In 1999, an avalanche in Chamonix killed 12 people
Already 39 people have died in the French Alps, while in the whole of last season the total was just 25.
Today the avalanche danger is classified as "high" in many resorts with people advised to take extreme care.
Last week 20 people died in France and Switzerland alone. A 30-year-old British man was buried as he skied on his own, while in the worst accident of the week three French teenagers died in Pra-Loop within the main ski area.
A respected web site that specialises in off piste information, www.pistehors.com, describes the present time as "one of the worst in living memory".

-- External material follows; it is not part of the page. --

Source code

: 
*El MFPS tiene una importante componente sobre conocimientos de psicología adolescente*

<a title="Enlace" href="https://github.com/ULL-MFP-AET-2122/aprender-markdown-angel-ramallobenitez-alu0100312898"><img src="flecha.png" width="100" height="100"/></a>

The dramatic rise is confusing experts.
Although there have been large snowfalls this winter there have been no major avalanches killing a high number of people like the Chamonix avalanche in 1999 that killed 12. Rather there has been a sharp rise in smaller ones.
So, why the increase?
The weather conditions have made the snow very unstable this winter with steep fluctuations in temperature, but it is believed there are further reasons.

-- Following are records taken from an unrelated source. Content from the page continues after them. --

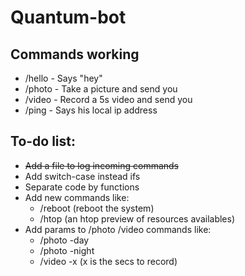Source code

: # Quantum-bot

## Commands working
- /hello  - Says "hey"
- /photo  - Take a picture and send you
- /video  - Record a 5s video and send you
- /ping   - Says his local ip address

## To-do list:
- ~~Add a file to log incoming commands~~
- Add switch-case instead ifs
- Separate code by functions
- Add new commands like:
  - /reboot (reboot the system)
  - /htop   (an htop preview of resources availables)
- Add params to /photo /video commands like:
  - /photo -day
  - /photo -night
  - /video -x (x is the secs to record)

It is estimated that in the French resorts of Tignes and Val D'Isere 50% of people now ski off piste.
People who leave the marked runs should wear an avalanche beacon that transmits a signal so they can be found under the snow, but many people rarely do this, so it takes too long to find most victims.
Advances in equipment allow people to ski off piste before they have a high level of skill, while skiing away from the marked runs, so-called "freeride" skiing, is the latest fashion.
Meanwhile some people simply duck under safety ropes in search of fresh snow and go into it before it has stabilised.
In the Swiss resort of Verbier last week I stood by a shut run and in just 10 minutes eight people went under the barrier into closed territory.
Some resorts now offer ski-safety courses
"It is crazy the number of people that head into deep powder snow without the necessary knowledge to know what is safe and what is not," says Felix Tanguay from the specialist off piste ski school, Powder Extreme, based in Verbier.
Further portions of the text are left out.